START Records supplied

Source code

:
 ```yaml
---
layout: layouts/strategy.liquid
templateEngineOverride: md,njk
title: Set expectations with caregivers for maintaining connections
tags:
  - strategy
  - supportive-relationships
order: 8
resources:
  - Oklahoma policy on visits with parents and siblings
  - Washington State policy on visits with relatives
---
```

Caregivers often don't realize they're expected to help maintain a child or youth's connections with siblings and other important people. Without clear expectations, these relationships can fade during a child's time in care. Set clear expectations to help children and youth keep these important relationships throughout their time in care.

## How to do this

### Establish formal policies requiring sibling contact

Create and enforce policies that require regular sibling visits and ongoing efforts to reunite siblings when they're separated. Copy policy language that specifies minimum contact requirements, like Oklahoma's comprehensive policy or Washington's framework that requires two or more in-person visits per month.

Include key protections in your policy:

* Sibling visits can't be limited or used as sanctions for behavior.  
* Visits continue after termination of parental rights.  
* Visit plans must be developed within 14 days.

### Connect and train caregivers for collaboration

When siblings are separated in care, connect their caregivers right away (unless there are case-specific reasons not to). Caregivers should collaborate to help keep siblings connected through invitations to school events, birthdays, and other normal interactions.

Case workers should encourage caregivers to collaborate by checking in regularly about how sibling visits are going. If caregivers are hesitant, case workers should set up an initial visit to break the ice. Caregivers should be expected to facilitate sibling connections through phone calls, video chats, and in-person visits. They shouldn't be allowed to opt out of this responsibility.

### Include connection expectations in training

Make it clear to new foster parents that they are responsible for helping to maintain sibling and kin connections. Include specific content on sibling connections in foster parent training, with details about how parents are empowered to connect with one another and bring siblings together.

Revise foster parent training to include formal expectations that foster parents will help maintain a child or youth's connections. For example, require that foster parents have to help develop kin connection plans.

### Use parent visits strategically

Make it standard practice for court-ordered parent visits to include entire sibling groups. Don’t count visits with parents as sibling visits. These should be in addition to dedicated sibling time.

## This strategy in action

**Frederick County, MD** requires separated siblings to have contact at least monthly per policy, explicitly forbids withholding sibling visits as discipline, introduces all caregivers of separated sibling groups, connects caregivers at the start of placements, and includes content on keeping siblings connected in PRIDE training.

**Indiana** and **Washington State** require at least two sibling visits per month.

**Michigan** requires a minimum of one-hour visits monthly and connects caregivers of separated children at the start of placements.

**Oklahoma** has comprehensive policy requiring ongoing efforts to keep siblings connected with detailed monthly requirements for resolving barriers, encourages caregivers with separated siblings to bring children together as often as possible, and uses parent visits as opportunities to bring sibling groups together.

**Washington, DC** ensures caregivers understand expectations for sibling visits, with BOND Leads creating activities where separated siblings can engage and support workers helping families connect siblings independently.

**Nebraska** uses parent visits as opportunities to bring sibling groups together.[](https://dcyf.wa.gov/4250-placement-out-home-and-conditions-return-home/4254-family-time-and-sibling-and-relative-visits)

END Records supplied

> **Task statement**
All lines above that include the word "plans" should be located and copied.

> **The completed task**
* Visit plans must be developed within 14 days.
Revise foster parent training to include formal expectations that foster parents will help maintain a child or youth's connections. For example, require that foster parents have to help develop kin connection plans.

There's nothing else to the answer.